Note: This was originally posted at martinheinz.dev
Nowadays, when people want to implement backend API, they go straight to creating application with RESTful API that communicates using JSON, without even considering other options. In the recent years though, gRPC and its protobufs started to get some traction and popularity thanks to many of their advantages. So, let's see what's all the buzz/hype about and implement gRPC server using Python!
TL;DR: Here is my repository with grpc
branch with all the sources from this article: https://github.com/MartinHeinz/python-project-blueprint/tree/grpc
What is gRPC, Anyway?
gRPC is Remote Procedure Call (RPC) protocol, that leverages Protocol Buffers (protobufs) as it's message format. Using gRPC, client application can directly call method available on remote server using method stubs. It doesn't matter in what language the server-side application is implemented as long as you have stubs (generated) for you client-side language. gRPC supports many languages, including Go, Java, Ruby, C# or our language of choice - Python. You can find more info in this overview.

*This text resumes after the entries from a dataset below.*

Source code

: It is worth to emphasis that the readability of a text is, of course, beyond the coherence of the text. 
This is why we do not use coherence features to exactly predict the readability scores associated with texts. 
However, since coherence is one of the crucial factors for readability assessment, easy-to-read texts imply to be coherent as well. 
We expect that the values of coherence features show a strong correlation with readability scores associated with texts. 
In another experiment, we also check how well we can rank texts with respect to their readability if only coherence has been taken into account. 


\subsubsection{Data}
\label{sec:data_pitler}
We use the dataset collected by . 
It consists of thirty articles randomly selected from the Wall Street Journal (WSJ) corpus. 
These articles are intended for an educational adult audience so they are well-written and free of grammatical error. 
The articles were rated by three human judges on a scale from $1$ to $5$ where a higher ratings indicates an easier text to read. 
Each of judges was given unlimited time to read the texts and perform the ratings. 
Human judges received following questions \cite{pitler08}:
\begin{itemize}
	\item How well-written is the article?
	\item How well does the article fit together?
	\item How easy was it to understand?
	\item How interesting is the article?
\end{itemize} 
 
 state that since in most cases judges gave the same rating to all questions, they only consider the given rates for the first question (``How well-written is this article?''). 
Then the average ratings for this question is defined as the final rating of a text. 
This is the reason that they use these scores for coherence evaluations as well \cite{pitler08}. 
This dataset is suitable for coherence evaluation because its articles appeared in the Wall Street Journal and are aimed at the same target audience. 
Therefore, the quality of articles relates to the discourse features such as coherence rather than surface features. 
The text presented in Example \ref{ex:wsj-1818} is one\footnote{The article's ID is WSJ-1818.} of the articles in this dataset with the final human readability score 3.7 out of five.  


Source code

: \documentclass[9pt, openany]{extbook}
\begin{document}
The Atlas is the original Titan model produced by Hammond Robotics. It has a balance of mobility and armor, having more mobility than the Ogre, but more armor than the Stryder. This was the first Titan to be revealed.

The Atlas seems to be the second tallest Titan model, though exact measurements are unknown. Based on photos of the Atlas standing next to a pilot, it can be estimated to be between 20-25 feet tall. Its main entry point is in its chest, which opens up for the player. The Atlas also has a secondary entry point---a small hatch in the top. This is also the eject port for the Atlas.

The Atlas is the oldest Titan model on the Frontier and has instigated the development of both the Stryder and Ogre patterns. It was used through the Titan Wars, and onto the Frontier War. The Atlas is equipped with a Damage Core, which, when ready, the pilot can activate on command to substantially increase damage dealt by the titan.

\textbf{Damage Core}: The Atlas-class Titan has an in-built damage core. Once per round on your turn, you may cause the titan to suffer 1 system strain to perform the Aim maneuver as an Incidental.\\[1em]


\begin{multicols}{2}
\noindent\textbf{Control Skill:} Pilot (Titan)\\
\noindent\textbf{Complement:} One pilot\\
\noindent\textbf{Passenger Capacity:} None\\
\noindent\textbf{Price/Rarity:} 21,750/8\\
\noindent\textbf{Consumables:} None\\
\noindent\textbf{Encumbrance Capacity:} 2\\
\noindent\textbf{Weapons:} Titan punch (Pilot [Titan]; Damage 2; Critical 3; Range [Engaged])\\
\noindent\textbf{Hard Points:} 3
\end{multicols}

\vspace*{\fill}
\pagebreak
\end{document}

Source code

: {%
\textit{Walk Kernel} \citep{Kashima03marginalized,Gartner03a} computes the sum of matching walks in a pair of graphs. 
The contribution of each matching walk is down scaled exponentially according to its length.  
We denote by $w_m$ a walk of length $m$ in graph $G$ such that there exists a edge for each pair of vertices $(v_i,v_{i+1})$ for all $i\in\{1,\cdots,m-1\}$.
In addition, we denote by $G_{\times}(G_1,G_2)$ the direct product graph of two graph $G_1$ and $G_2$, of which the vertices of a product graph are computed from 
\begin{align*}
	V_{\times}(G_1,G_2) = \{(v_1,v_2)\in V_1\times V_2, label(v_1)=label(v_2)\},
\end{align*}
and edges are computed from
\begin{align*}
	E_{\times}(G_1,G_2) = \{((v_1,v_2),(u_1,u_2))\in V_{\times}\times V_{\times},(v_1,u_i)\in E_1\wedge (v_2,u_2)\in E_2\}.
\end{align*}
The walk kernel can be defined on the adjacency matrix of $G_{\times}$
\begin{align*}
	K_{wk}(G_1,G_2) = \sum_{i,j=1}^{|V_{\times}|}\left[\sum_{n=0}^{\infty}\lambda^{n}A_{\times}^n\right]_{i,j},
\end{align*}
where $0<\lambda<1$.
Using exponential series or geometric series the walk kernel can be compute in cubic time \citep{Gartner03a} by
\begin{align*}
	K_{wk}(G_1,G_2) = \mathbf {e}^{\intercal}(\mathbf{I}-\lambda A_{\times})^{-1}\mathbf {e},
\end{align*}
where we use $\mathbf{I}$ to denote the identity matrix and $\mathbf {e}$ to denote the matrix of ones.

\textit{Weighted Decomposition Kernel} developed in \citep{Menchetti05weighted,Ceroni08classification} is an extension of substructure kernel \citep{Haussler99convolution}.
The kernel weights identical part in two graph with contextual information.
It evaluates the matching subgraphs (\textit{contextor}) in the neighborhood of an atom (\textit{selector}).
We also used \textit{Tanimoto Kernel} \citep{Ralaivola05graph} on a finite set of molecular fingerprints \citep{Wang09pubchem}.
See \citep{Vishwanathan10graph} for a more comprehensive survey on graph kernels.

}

Now, what are Protocol Buffers (protobufs)? Protobufs are alternative to formats like JSON or XML. They are smaller, simpler and more efficient way of serializing data. To use protobufs, you need to define how you want the exchanged messages to look, for example (for more specifics see this language guide):
// example.proto
syntax = "proto3";
package example;
message User {
int32 id = 1;
string name = 2;
}
message UserInfo {
int32 age = 1;
string address = 2;
string phoneNumber = 3;
}
Aside from messages, we also need to define service
s and their rpc
methods that will be implemented on server-side and called from client-side:
// ...
service UserService {
rpc GetUserInfo (User) returns (UserInfo) {}
}
Why Should I Care, Anyway?
There are quite a few advantages to using gRPC over REST. First off, gRPC is much better when it comes to performance, thanks to the tight packing of protobufs, which reduces size of payloads being send. It also uses HTTP/2, instead of HTTP/1.1 like REST does. For these reasons it's a great choice for IoT, mobile devices or other constrained/low-power environments.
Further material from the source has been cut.